Report all lines of the data below that hold the word "only".

*** Provided records Section Begins ***

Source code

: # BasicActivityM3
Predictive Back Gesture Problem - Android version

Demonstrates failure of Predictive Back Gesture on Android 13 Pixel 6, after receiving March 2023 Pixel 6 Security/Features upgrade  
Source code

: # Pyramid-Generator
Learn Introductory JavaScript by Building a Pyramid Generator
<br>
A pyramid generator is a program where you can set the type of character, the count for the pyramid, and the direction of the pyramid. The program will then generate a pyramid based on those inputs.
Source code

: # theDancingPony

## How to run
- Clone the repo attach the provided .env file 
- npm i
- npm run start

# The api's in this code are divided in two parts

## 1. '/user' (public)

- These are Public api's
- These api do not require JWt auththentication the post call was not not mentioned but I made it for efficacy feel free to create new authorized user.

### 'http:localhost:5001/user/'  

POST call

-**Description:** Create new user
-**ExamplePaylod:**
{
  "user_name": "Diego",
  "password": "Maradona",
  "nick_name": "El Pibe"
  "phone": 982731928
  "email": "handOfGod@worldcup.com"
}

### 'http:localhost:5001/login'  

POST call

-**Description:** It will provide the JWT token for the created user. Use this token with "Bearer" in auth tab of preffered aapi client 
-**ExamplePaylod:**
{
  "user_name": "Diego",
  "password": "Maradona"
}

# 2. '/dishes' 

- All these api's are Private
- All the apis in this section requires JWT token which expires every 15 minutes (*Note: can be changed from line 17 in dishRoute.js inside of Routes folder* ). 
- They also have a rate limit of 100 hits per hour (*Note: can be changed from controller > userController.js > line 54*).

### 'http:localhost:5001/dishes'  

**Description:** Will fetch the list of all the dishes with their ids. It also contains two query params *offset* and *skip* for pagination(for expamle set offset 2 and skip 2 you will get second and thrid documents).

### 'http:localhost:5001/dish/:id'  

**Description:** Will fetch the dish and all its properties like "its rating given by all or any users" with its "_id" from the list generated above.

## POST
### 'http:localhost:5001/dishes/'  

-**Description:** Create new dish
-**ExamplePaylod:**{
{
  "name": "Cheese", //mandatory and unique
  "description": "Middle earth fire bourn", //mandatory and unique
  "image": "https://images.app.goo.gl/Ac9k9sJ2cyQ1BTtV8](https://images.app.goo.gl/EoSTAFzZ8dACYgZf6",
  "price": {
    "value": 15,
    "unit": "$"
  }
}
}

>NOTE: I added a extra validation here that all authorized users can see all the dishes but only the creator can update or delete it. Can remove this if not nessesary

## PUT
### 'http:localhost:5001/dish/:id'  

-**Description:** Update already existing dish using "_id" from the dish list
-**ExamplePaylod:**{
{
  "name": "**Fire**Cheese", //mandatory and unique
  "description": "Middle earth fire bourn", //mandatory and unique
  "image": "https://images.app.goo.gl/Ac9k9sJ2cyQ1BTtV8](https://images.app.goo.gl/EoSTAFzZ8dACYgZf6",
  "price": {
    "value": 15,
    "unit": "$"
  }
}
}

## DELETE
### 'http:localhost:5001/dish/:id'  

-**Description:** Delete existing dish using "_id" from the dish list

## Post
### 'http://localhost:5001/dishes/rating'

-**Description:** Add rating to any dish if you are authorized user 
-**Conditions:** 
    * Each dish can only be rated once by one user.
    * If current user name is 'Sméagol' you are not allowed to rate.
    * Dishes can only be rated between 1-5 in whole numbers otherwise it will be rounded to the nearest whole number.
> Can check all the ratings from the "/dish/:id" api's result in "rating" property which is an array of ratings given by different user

*** Provided records Section Ends ***
*** Provided records Section Begins ***

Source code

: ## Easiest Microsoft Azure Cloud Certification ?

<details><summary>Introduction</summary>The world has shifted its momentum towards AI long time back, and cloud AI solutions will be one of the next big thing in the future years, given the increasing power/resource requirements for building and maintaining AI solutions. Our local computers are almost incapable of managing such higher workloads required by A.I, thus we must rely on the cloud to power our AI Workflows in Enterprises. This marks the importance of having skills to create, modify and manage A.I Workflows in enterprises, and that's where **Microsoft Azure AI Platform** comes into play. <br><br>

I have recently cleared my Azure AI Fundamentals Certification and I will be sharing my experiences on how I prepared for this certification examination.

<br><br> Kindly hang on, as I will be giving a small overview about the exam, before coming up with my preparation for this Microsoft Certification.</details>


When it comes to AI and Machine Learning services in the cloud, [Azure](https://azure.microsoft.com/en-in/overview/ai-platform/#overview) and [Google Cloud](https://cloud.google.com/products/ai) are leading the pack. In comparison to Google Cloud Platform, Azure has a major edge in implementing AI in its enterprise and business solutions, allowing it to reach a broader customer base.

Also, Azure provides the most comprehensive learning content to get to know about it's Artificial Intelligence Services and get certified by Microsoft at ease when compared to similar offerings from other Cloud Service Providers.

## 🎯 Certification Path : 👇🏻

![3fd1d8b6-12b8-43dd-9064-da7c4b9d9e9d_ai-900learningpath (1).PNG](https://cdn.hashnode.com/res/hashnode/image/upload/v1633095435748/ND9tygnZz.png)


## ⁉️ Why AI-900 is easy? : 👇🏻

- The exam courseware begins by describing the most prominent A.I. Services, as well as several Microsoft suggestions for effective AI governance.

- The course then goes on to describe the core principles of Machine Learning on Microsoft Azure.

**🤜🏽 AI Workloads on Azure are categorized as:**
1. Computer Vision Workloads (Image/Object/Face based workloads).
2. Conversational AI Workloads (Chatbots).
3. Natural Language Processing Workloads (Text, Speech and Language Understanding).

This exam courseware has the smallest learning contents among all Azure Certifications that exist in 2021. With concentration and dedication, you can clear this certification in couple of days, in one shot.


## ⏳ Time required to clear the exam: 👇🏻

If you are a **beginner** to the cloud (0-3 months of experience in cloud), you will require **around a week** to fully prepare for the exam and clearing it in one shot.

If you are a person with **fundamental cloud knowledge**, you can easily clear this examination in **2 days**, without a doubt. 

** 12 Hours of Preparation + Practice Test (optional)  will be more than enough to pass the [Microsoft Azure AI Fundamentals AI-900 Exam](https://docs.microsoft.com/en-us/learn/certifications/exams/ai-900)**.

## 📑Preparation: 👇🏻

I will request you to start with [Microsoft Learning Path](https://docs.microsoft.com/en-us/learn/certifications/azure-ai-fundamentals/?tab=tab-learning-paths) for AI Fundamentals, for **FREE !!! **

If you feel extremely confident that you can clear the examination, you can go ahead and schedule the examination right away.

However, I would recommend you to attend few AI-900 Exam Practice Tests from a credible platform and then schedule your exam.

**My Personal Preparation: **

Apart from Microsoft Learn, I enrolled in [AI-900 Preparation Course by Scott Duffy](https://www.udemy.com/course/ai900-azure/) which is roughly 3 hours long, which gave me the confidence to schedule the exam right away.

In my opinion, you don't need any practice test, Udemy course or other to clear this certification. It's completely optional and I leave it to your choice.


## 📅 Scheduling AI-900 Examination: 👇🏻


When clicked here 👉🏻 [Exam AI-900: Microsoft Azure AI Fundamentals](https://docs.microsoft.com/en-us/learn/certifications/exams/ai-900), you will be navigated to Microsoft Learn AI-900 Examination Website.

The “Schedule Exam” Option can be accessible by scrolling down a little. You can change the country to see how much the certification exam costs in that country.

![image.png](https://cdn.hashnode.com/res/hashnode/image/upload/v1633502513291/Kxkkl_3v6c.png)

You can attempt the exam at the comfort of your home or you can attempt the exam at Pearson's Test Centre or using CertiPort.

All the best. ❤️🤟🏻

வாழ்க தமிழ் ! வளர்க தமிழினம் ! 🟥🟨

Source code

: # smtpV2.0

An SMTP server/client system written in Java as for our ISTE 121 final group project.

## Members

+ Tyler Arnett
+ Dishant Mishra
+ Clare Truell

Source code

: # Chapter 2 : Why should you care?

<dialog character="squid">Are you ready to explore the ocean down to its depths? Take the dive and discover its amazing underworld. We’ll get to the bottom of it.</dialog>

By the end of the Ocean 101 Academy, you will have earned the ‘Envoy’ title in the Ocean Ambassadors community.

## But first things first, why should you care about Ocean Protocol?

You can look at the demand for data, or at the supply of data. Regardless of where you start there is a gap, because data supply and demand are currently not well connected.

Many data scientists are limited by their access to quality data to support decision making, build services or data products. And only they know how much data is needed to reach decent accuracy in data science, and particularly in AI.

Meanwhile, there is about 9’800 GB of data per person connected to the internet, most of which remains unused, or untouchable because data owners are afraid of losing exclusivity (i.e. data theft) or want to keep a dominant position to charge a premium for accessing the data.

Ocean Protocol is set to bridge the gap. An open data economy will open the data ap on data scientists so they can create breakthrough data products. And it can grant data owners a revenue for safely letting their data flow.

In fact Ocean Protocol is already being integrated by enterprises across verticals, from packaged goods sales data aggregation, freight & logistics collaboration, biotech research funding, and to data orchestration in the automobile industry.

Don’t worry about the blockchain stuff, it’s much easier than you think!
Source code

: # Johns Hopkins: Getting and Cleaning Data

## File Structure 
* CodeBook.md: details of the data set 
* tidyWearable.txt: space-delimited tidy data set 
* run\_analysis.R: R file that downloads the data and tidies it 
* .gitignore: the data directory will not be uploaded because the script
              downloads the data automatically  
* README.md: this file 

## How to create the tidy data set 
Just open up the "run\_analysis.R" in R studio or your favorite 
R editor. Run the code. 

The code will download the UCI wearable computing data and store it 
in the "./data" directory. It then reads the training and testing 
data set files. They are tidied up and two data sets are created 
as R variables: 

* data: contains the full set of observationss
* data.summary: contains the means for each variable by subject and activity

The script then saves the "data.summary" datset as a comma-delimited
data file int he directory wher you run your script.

*** Provided records Section Ends ***
*** Provided records Section Begins ***

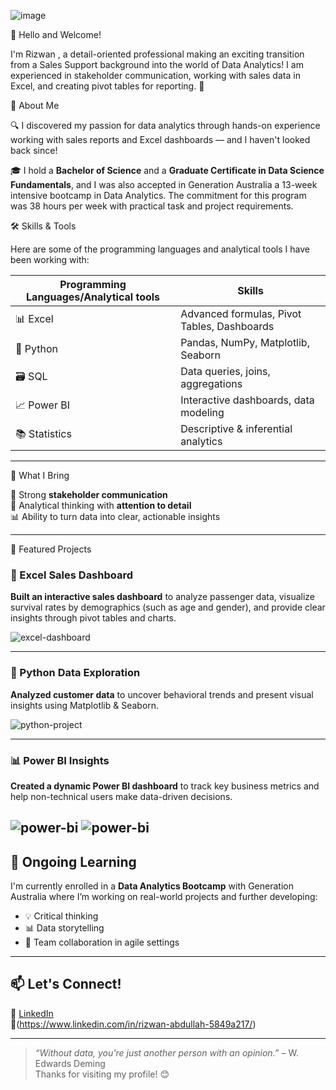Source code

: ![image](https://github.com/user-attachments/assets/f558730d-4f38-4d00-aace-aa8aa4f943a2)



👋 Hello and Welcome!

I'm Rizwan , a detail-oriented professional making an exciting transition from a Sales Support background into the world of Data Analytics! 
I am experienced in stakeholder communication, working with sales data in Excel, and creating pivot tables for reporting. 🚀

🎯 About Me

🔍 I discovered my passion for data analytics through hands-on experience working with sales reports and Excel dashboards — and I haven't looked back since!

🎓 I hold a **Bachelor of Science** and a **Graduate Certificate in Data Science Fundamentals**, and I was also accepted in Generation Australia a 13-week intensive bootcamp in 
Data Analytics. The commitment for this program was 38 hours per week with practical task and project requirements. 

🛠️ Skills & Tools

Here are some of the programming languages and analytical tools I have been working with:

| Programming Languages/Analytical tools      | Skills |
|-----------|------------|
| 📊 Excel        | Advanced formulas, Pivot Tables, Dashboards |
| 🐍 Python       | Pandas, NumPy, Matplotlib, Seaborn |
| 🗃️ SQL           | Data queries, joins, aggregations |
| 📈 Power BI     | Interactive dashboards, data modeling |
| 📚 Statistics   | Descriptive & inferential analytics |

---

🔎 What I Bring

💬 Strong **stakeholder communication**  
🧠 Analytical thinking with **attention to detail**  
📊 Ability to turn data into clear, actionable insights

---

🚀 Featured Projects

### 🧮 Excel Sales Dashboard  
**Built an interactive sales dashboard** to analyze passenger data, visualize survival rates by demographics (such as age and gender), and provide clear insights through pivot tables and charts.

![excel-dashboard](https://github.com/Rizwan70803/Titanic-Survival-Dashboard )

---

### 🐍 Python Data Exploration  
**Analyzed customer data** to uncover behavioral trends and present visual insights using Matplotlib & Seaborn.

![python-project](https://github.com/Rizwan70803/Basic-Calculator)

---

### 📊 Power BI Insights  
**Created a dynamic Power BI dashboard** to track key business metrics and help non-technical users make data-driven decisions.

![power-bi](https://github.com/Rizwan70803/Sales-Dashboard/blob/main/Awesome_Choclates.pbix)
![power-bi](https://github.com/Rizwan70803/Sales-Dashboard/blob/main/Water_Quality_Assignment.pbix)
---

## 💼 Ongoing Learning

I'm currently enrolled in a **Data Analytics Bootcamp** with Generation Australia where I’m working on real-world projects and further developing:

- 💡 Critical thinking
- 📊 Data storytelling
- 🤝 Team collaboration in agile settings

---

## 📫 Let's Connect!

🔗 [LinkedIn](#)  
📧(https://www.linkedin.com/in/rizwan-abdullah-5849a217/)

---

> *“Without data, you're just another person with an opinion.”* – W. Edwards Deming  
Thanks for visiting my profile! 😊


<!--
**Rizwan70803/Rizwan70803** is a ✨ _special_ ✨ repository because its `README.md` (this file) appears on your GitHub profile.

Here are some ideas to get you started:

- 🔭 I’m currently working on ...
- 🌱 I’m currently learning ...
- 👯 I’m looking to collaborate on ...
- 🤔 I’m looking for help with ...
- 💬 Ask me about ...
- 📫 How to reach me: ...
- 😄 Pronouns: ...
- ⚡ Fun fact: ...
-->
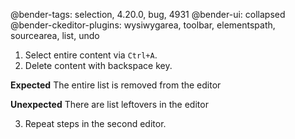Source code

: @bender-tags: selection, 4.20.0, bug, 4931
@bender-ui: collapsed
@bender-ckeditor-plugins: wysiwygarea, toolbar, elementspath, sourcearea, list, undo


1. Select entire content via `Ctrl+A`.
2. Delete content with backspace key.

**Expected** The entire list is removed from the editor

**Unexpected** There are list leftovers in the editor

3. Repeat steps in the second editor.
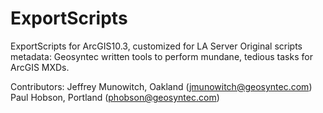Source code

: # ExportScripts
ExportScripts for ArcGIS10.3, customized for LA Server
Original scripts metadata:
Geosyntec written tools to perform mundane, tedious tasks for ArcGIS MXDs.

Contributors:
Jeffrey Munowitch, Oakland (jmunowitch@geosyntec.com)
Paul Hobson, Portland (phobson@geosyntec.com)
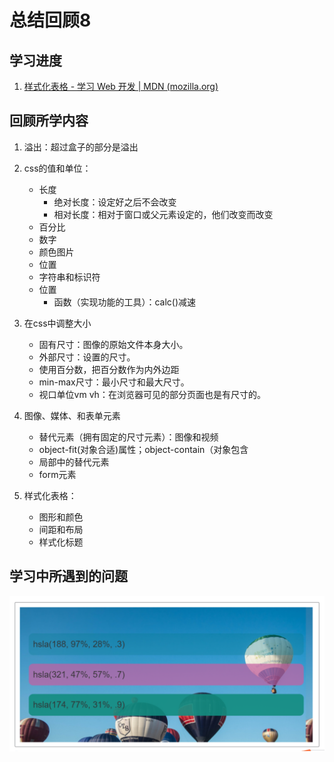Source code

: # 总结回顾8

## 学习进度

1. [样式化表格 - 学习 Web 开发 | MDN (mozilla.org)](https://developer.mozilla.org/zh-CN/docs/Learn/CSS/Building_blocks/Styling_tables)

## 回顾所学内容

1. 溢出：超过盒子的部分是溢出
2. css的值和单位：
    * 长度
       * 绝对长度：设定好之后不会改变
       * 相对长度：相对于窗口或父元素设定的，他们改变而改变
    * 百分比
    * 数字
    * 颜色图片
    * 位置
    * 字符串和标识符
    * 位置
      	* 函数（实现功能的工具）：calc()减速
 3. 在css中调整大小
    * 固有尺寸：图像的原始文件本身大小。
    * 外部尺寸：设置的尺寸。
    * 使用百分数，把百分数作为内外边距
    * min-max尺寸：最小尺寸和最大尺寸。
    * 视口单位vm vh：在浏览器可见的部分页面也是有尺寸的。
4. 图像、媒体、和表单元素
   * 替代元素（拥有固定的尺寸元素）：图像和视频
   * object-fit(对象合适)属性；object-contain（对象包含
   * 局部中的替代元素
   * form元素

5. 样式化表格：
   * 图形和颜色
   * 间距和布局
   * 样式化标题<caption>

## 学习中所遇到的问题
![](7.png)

*** Provided records Section Ends ***

**Response to the task**
>NOTE: I added a extra validation here that all authorized users can see all the dishes but only the creator can update or delete it. Can remove this if not nessesary
    * Each dish can only be rated once by one user.
    * Dishes can only be rated between 1-5 in whole numbers otherwise it will be rounded to the nearest whole number.
Many data scientists are limited by their access to quality data to support decision making, build services or data products. And only they know how much data is needed to reach decent accuracy in data science, and particularly in AI.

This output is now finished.